• **WHAT YOU HAVE TO DO**:
Keep every line in which "Generation" occurs and drop the rest of the data.
....................
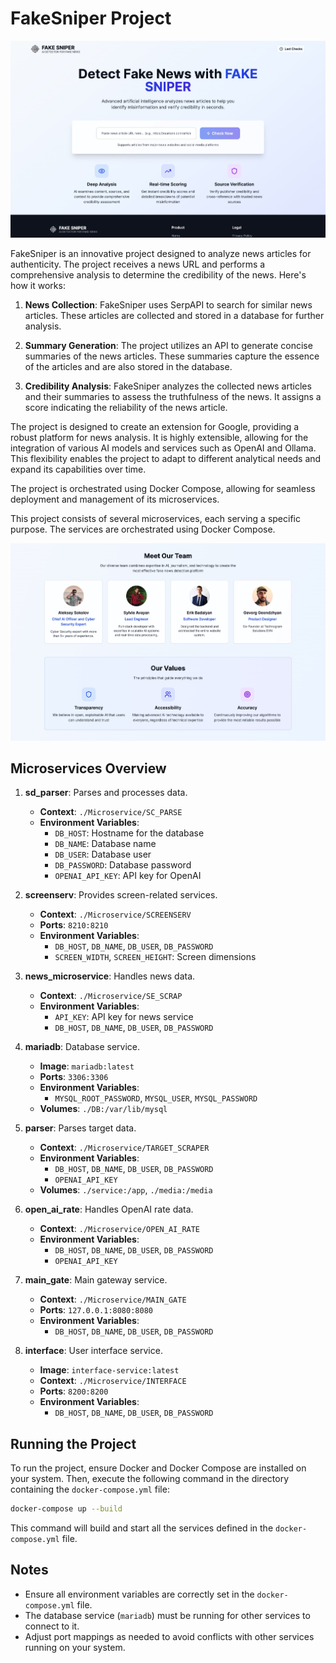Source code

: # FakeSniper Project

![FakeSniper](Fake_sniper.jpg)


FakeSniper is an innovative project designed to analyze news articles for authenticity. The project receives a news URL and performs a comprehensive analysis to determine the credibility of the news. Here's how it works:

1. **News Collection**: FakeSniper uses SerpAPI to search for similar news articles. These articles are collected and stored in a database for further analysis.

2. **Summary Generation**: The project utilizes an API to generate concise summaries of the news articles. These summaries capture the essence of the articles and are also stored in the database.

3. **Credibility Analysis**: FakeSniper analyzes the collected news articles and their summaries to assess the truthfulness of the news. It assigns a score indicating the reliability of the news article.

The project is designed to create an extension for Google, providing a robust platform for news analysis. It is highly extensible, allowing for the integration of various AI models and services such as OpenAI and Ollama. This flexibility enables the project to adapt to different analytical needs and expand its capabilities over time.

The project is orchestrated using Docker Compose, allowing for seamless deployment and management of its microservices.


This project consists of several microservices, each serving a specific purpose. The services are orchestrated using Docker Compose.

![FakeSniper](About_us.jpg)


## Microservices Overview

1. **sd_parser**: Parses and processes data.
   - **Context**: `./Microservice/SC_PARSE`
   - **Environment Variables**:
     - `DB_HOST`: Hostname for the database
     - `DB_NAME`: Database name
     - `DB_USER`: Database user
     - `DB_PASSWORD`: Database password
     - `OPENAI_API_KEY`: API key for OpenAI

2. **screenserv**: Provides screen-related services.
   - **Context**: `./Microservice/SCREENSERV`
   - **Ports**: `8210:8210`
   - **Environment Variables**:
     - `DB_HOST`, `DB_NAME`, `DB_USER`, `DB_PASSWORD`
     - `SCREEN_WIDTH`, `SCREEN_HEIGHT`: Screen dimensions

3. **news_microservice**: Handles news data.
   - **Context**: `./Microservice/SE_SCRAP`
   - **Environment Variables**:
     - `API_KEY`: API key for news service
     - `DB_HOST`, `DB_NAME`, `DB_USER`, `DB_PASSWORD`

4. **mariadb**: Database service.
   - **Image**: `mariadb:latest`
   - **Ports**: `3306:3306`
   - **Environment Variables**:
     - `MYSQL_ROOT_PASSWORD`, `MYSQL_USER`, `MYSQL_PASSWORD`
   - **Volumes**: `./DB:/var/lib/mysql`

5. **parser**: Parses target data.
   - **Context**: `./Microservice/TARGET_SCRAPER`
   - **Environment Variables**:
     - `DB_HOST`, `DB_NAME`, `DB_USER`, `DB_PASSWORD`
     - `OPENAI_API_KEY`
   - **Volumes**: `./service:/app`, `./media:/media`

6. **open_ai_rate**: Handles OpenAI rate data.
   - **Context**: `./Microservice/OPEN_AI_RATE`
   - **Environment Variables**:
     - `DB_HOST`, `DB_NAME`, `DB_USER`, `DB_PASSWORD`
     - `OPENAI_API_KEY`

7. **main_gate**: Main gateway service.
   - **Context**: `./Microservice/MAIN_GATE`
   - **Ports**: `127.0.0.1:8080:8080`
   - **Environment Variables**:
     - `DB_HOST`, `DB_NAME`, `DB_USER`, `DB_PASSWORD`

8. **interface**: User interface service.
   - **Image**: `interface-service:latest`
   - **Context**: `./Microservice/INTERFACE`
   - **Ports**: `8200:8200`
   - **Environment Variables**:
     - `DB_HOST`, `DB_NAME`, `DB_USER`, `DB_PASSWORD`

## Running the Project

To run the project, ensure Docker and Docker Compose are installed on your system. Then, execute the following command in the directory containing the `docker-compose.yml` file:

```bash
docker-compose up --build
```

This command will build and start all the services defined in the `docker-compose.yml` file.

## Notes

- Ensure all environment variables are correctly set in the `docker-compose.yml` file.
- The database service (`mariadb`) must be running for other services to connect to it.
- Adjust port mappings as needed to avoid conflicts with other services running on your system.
....................
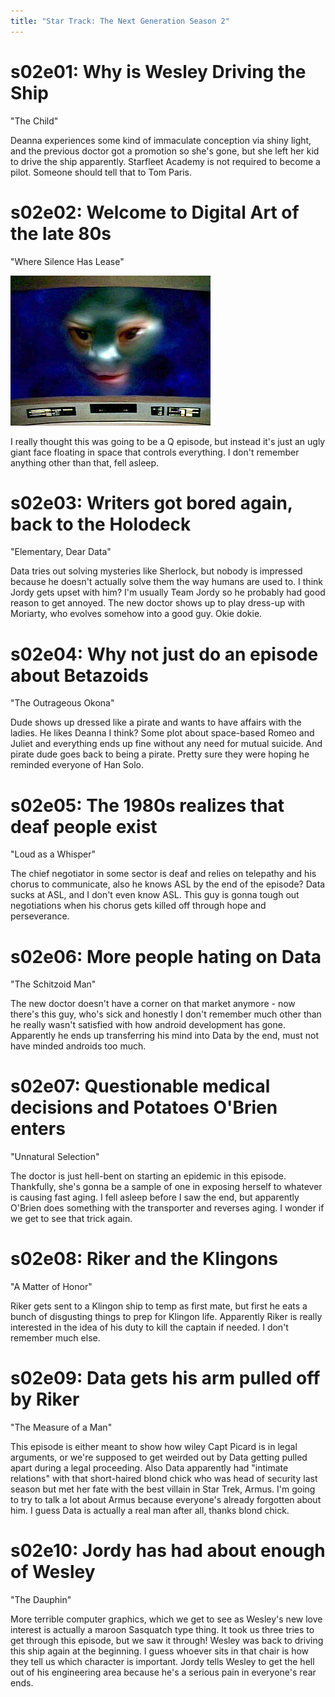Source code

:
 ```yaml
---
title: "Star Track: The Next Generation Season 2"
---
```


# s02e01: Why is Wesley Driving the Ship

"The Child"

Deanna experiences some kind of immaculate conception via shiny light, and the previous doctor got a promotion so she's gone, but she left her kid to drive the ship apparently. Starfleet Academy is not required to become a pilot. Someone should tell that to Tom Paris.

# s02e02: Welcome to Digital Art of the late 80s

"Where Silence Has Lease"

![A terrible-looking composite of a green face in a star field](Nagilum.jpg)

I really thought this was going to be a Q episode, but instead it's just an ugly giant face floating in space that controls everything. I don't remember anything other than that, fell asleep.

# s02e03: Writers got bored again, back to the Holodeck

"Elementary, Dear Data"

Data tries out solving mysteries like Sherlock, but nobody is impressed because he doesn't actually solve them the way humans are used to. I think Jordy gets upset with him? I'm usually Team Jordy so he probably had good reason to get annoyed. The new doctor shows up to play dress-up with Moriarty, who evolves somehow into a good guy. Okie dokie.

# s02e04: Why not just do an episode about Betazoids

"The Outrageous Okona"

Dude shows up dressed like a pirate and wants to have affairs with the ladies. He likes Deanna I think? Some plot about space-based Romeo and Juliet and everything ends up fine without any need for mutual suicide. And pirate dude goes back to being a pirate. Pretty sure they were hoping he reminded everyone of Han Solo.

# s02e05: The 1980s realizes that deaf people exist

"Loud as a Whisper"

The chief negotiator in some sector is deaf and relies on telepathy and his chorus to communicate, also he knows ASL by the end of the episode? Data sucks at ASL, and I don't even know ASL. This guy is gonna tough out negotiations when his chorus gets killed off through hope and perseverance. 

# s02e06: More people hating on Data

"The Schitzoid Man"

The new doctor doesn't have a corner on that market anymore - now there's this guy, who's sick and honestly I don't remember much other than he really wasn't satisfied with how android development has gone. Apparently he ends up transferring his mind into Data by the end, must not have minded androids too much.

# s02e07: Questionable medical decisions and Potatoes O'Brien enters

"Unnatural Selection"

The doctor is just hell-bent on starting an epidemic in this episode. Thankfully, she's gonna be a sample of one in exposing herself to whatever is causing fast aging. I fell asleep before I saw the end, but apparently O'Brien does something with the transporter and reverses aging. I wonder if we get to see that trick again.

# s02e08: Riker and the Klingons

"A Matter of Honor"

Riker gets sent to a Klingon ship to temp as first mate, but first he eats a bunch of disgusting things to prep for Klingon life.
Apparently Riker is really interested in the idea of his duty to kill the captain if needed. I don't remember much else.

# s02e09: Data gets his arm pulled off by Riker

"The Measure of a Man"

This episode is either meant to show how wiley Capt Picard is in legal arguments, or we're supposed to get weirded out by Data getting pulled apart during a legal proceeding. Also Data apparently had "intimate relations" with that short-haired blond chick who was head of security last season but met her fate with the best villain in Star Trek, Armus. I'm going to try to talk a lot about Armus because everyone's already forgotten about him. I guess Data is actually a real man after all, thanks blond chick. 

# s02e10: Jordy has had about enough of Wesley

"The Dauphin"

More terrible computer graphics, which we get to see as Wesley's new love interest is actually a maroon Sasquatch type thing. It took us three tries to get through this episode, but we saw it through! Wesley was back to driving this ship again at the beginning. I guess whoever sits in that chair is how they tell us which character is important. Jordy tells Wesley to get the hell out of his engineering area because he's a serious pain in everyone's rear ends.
....................
• **ANSWER BOX**:
2. **Summary Generation**: The project utilizes an API to generate concise summaries of the news articles. These summaries capture the essence of the articles and are also stored in the database.
title: "Star Track: The Next Generation Season 2"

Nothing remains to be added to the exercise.